Bajo la atenta mirada de los leones, la fuerza de la costumbre me hace obviar la responsabilidad que representa mi trabajo. Ya no siento que mi tarea sea tan necesaria y que por ello mi sueldo desorbitado. Incluso desde la parte trasera de mi acondicionado vehículo, y a través de las lunas tintadas, el entorno me es ajeno y falto del atractivo suficiente como para prestarle la más mínima atención.

Recuerdo aquellos primeros días en los que el pavor me hacia temblar de pies a cabeza, mientras las hienas reían a mis espaldas y los buitres escudriñaban desde la altura mis posibles movimientos –o eso creía yo–. Ahora entiendo que las leyes de la sabana van por otros derroteros. Cada animal, grande o pequeño, tiene su propio metro cuadrado donde sentirse seguro. Todos, sin excepción, y siempre bajo el arbusto resultante de una elección anterior, gozan de una sombra, más o menos tupida, en la que retozar sin sentirse culpable por su falta de atención. Las presas, siempre predeterminadas pero diversas, nada pueden hacer frente a la ferocidad de quienes las atosigan, mientras los elefantes, bien curtidos ellos, miran por sus intereses, dejando que los cazadores aniquilen a quienes les plazca mientras dejen tranquila a su prole. Las leyes de la sabana, al igual que las de la selva, las dictan los depredadores, a excepción de los leones, que como estatuas de bronce, contemplan la escena sin hacer absolutamente nada. Para ellos todo continua igual por mucho que cambien los tiempos. Pero, para mi, que creía que las cosas podían cambiar a mejor, la desilusión dejó paso, primero al colapso de las ideas, y luego, para seguir subsistiendo, a la dejadez de quien pone en manos de otros lo que otros pusieron en sus manos. Está claro que no puedo hacer nada por limpiar la sabana del gran estiércol del rinoceronte blanco. Aunque quisiese, poco podría hacer para salvar a un cervatillo que está a punto de ser emboscado –quien dice a un cervatillo dice a toda una manada ¡Qué dios! ¡a toda una especie!–. Y es que los distintos machos Alfa, esperan que, sin ningún tipo de fisuras, su clan defienda sus intereses por encima de cualquier otra consideración. Puedo decir, que para mi todo empezó por auténtica vocación, pero, ahora, con treinta años de oficio, ya no me queda otra ilusión que la de perpetuar mi puesto hasta que llegue una jubilación que, intuyo, será próspera y llena de parabienes.

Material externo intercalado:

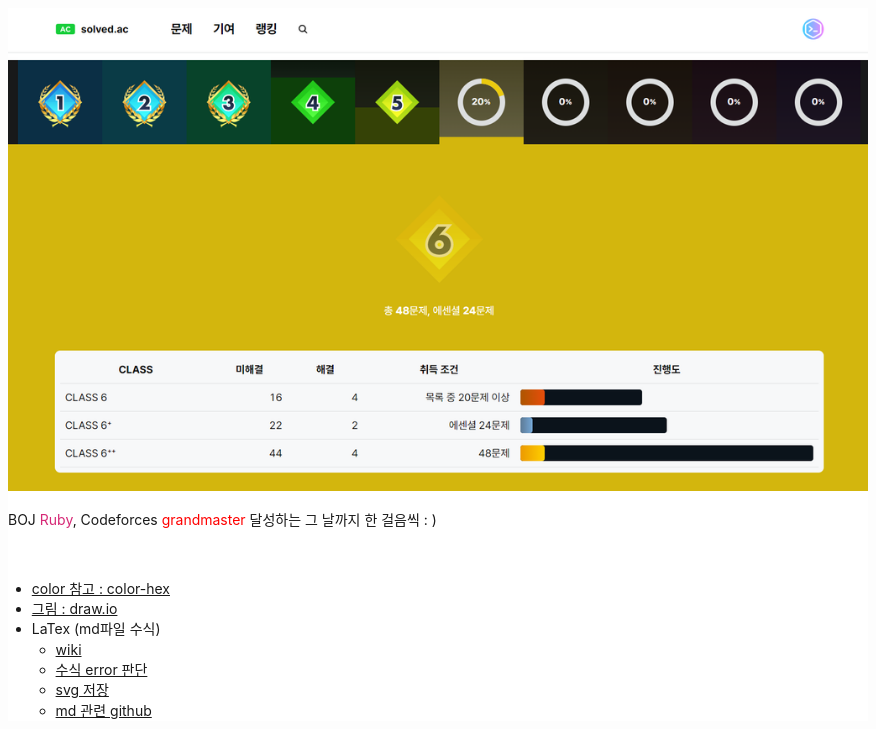 <img src="/assets/images/posts_img/boj_2357/image5.png" width="100%" height="100%"  alt="img_not_loaded"> 

BOJ <span style="color:#d62976">Ruby</span>, Codeforces <span style="color:red">grandmaster</span> 달성하는 그 날까지 한 걸음씩 : )

<br />

- [color 참고 : color-hex](https://www.color-hex.com/color-palette/44340)   
- [그림 : draw.io](https://draw.io/)
- LaTex (md파일 수식)
    - [wiki](https://ko.wikipedia.org/wiki/%EC%9C%84%ED%82%A4%EB%B0%B1%EA%B3%BC:TeX_%EB%AC%B8%EB%B2%95)
    - [수식 error 판단](https://latex.codecogs.com/eqneditor/editor.php)
    - [svg 저장](https://editor.codecogs.com/)
    - [md 관련 github](https://github.com/zeuseyera/Markdown_TongDal-kr)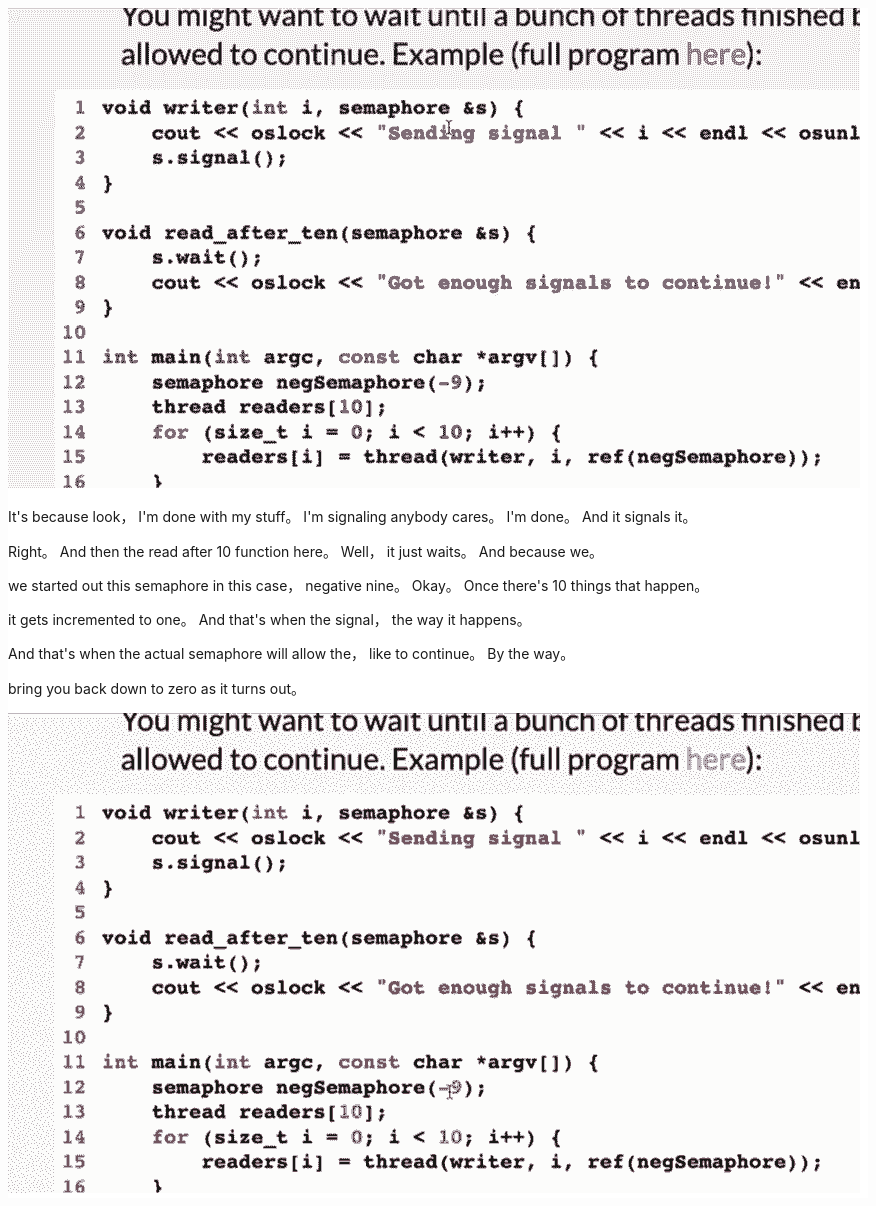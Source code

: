 ![](img/821506c5840d2c6177d1553f2ba392e4_80.png)

 It's because look， I'm done with my stuff。 I'm signaling anybody cares。 I'm done。 And it signals it。

 Right。 And then the read after 10 function here。 Well， it just waits。 And because we。

 we started out this semaphore in this case， negative nine。 Okay。 Once there's 10 things that happen。

 it gets incremented to one。 And that's when the signal， the way it happens。

 And that's when the actual semaphore will allow the， like to continue。 By the way。

 bring you back down to zero as it turns out。

![](img/821506c5840d2c6177d1553f2ba392e4_82.png)
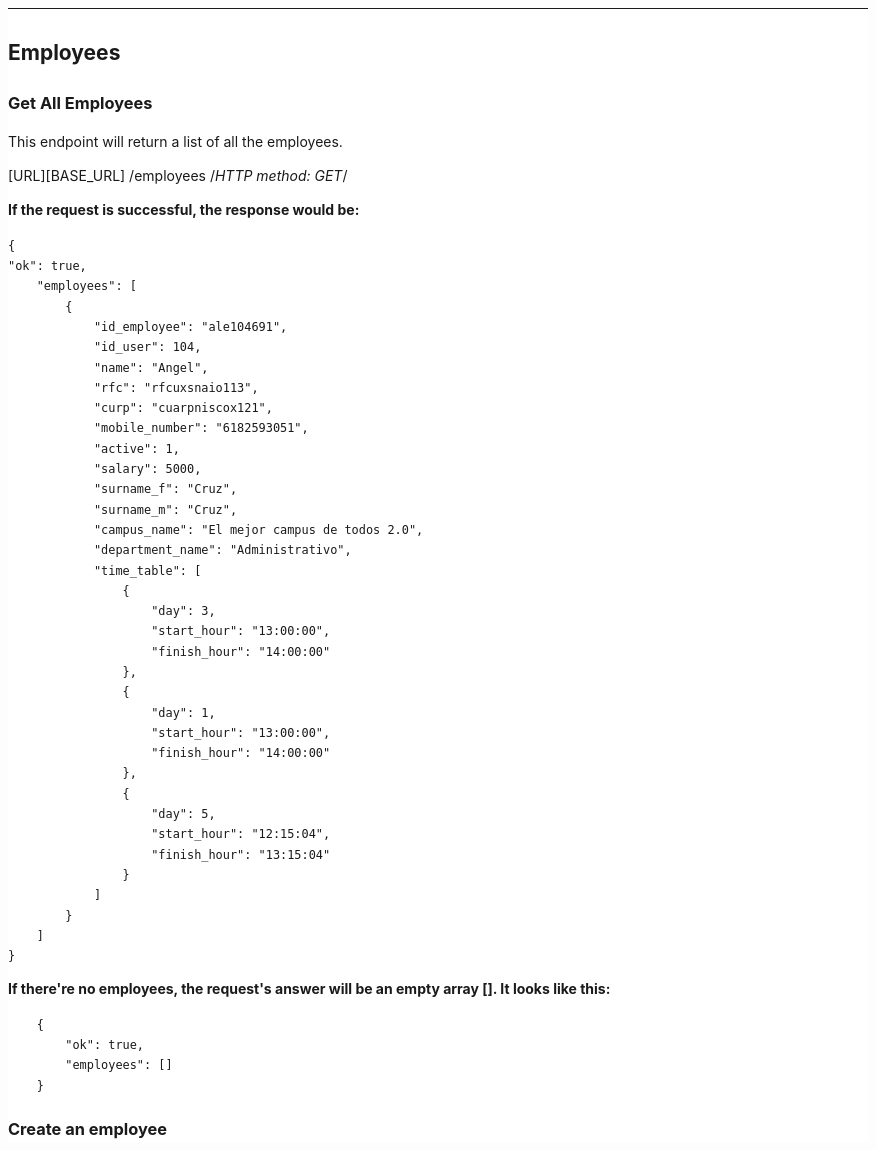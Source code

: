 ------------------------------------------------------------
## Employees

### Get All Employees

This endpoint will return a list of all the employees.

[URL][BASE_URL] /employees    /*HTTP method: GET*/

**If the request is successful, the response would be:**
```
{
"ok": true,
    "employees": [
        {
            "id_employee": "ale104691",
            "id_user": 104,
            "name": "Angel",
            "rfc": "rfcuxsnaio113",
            "curp": "cuarpniscox121",
            "mobile_number": "6182593051",
            "active": 1,
            "salary": 5000,
            "surname_f": "Cruz",
            "surname_m": "Cruz",
            "campus_name": "El mejor campus de todos 2.0",
            "department_name": "Administrativo",
            "time_table": [
                {
                    "day": 3,
                    "start_hour": "13:00:00",
                    "finish_hour": "14:00:00"
                },
                {
                    "day": 1,
                    "start_hour": "13:00:00",
                    "finish_hour": "14:00:00"
                },
                {
                    "day": 5,
                    "start_hour": "12:15:04",
                    "finish_hour": "13:15:04"
                }
            ]
        }
    ]
}
```

**If there're no employees, the request's answer will be an empty array []. It looks like this:**
```
    {
        "ok": true,
        "employees": []
    }

```
### Create an employee
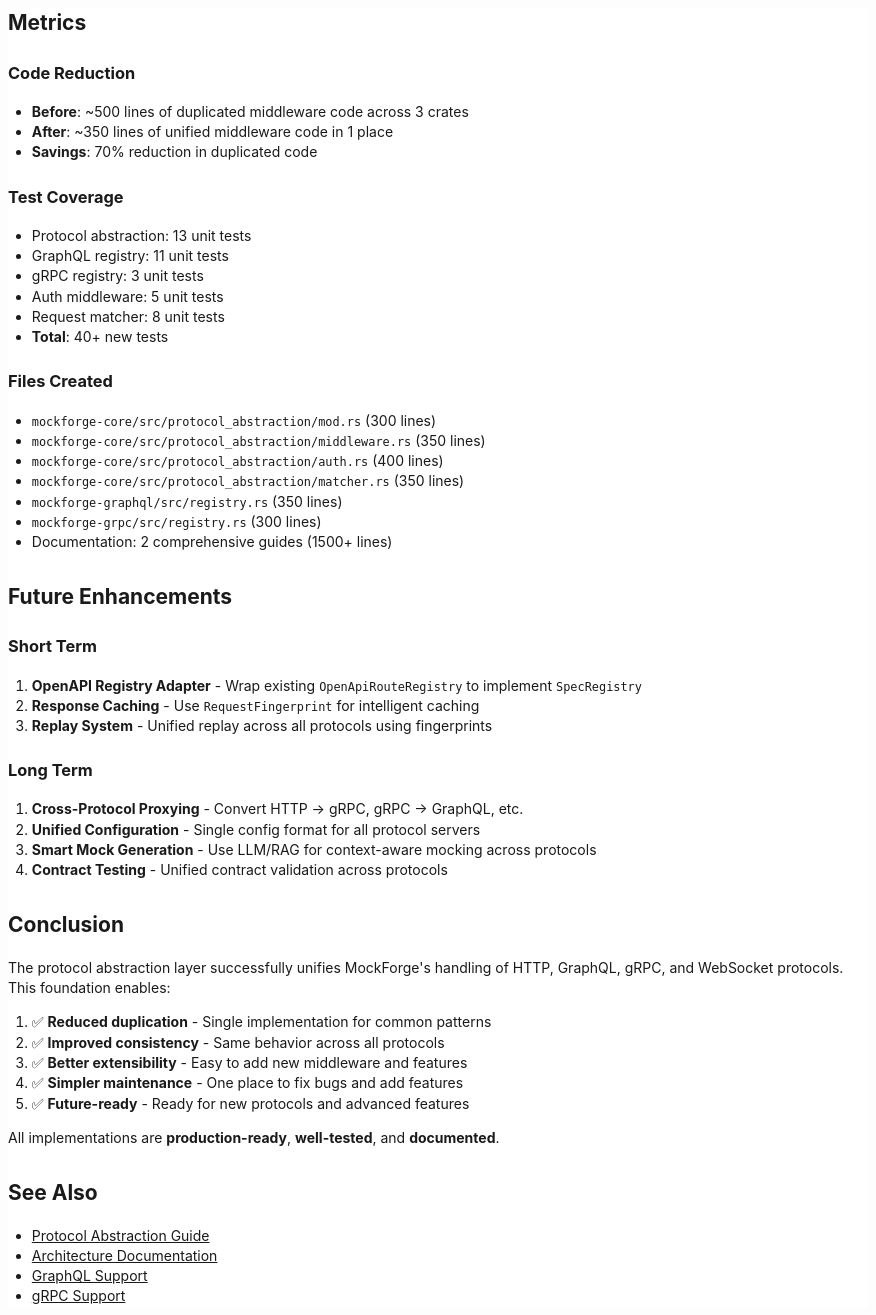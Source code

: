 ## Metrics

### Code Reduction
- **Before**: ~500 lines of duplicated middleware code across 3 crates
- **After**: ~350 lines of unified middleware code in 1 place
- **Savings**: 70% reduction in duplicated code

### Test Coverage
- Protocol abstraction: 13 unit tests
- GraphQL registry: 11 unit tests
- gRPC registry: 3 unit tests
- Auth middleware: 5 unit tests
- Request matcher: 8 unit tests
- **Total**: 40+ new tests

### Files Created
- `mockforge-core/src/protocol_abstraction/mod.rs` (300 lines)
- `mockforge-core/src/protocol_abstraction/middleware.rs` (350 lines)
- `mockforge-core/src/protocol_abstraction/auth.rs` (400 lines)
- `mockforge-core/src/protocol_abstraction/matcher.rs` (350 lines)
- `mockforge-graphql/src/registry.rs` (350 lines)
- `mockforge-grpc/src/registry.rs` (300 lines)
- Documentation: 2 comprehensive guides (1500+ lines)

## Future Enhancements

### Short Term
1. **OpenAPI Registry Adapter** - Wrap existing `OpenApiRouteRegistry` to implement `SpecRegistry`
2. **Response Caching** - Use `RequestFingerprint` for intelligent caching
3. **Replay System** - Unified replay across all protocols using fingerprints

### Long Term
1. **Cross-Protocol Proxying** - Convert HTTP → gRPC, gRPC → GraphQL, etc.
2. **Unified Configuration** - Single config format for all protocol servers
3. **Smart Mock Generation** - Use LLM/RAG for context-aware mocking across protocols
4. **Contract Testing** - Unified contract validation across protocols

## Conclusion

The protocol abstraction layer successfully unifies MockForge's handling of HTTP, GraphQL, gRPC, and WebSocket protocols. This foundation enables:

1. ✅ **Reduced duplication** - Single implementation for common patterns
2. ✅ **Improved consistency** - Same behavior across all protocols
3. ✅ **Better extensibility** - Easy to add new middleware and features
4. ✅ **Simpler maintenance** - One place to fix bugs and add features
5. ✅ **Future-ready** - Ready for new protocols and advanced features

All implementations are **production-ready**, **well-tested**, and **documented**.

## See Also

- [Protocol Abstraction Guide](./PROTOCOL_ABSTRACTION.md)
- [Architecture Documentation](./ARCHITECTURE.md)
- [GraphQL Support](./GRAPHQL.md)
- [gRPC Support](./GRPC.md)
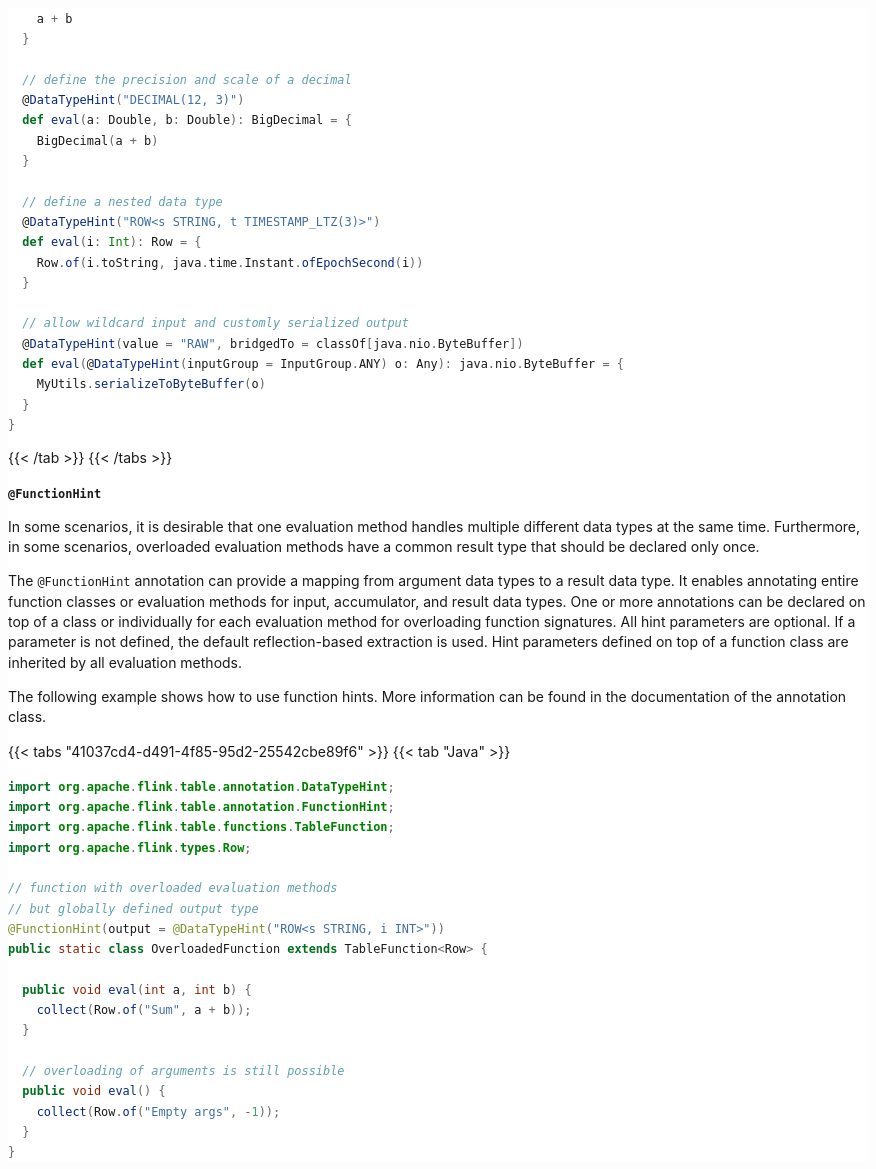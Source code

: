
 ```scala
    a + b
  }

  // define the precision and scale of a decimal
  @DataTypeHint("DECIMAL(12, 3)")
  def eval(a: Double, b: Double): BigDecimal = {
    BigDecimal(a + b)
  }

  // define a nested data type
  @DataTypeHint("ROW<s STRING, t TIMESTAMP_LTZ(3)>")
  def eval(i: Int): Row = {
    Row.of(i.toString, java.time.Instant.ofEpochSecond(i))
  }

  // allow wildcard input and customly serialized output
  @DataTypeHint(value = "RAW", bridgedTo = classOf[java.nio.ByteBuffer])
  def eval(@DataTypeHint(inputGroup = InputGroup.ANY) o: Any): java.nio.ByteBuffer = {
    MyUtils.serializeToByteBuffer(o)
  }
}

```
{{< /tab >}}
{{< /tabs >}}

**`@FunctionHint`**

In some scenarios, it is desirable that one evaluation method handles multiple different data types at the same time. Furthermore, in some scenarios, overloaded evaluation methods have a common result type that should be declared only once.

The `@FunctionHint` annotation can provide a mapping from argument data types to a result data type. It enables annotating entire function classes or evaluation methods for input, accumulator, and result data types. One or more annotations can be declared on top of a class or individually for each evaluation method for overloading function signatures. All hint parameters are optional. If a parameter is not defined, the default reflection-based extraction is used. Hint parameters defined on top of a function class are inherited by all evaluation methods.

The following example shows how to use function hints. More information can be found in the documentation of the annotation class.

{{< tabs "41037cd4-d491-4f85-95d2-25542cbe89f6" >}}
{{< tab "Java" >}}
```java
import org.apache.flink.table.annotation.DataTypeHint;
import org.apache.flink.table.annotation.FunctionHint;
import org.apache.flink.table.functions.TableFunction;
import org.apache.flink.types.Row;

// function with overloaded evaluation methods
// but globally defined output type
@FunctionHint(output = @DataTypeHint("ROW<s STRING, i INT>"))
public static class OverloadedFunction extends TableFunction<Row> {

  public void eval(int a, int b) {
    collect(Row.of("Sum", a + b));
  }

  // overloading of arguments is still possible
  public void eval() {
    collect(Row.of("Empty args", -1));
  }
}

```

Este oficio, no exento de peligros, tiene como su más temido riesgo, el poder acabar con el mismo atuendo que las cebras durante un tiempo, poco en realidad, debido a que las arpías, aves de rapiña, las tenemos localizadas y bien domadas para que nos reconozcan a la hora de juzgar a sus presas.

Yo, que ya tengo recorrido, prefiero dejar que los cocodrilos jóvenes sean quienes disfruten de sus cacerías, mientras los viejos, como yo, sacamos el máximo partido a las horas de sol, recostados a la orilla de cualquier río por caudaloso que sea.

A mi edad no es fácil bajar de mi lujoso vehículo para patear los parajes en busca de posibles piezas abatidas por los furtivos, pero claro, he de admitir, que dos años más tarde de mi iniciación, con solo treinta y dos, mis ganas de hacerlo habían mermado lo suficiente como para hacerme construir una gran cabaña, con todo tipo de lujos, donde poder disfrutar del preciado sillón que gané a base de esfuerzo y mucho peloteo –es justo añadir esto para hacer honor a la verdad–, sin tener que pensar en el recibo de la luz. En este oficio, jerarquizado como todos, lo realmente importante es hacer fácil la vida de tu inmediato superior, aunque para ello, tengas que hacer la vista gorda ante cualquier furtivo al que este le deba favores o, en su día, algún puesto de relevancia que lo aupara al liderazgo. Luego, cuanto más sepas del furtivo y de su intima relación con tu superior, más posibilidades tienes de anclarte en el puesto. Poco importa ya la sabana ni los animales que habitan en ella –bueno, la sabana sí, que sin ella no podría vivir, sus habitantes digo–, después de todo lo visto, lo único que me incentiva son los incentivos por acudir a cualquier evento que me llene de energía, y así poder conciliar el sueño en las noches de soledad, en las que siento que mi vida dejó de tener sentido cuando di mi primer sí cuando realmente quería decir no. Pero claro, para eso están las cosas ¡Con la de gente joven que viene presionando para conseguir mi puesto! ¡Pienso estar aquí hasta que sobreviva el último león! ¡Qué ya no sabría hacer otra cosa!

Punto y seguido.

Fin.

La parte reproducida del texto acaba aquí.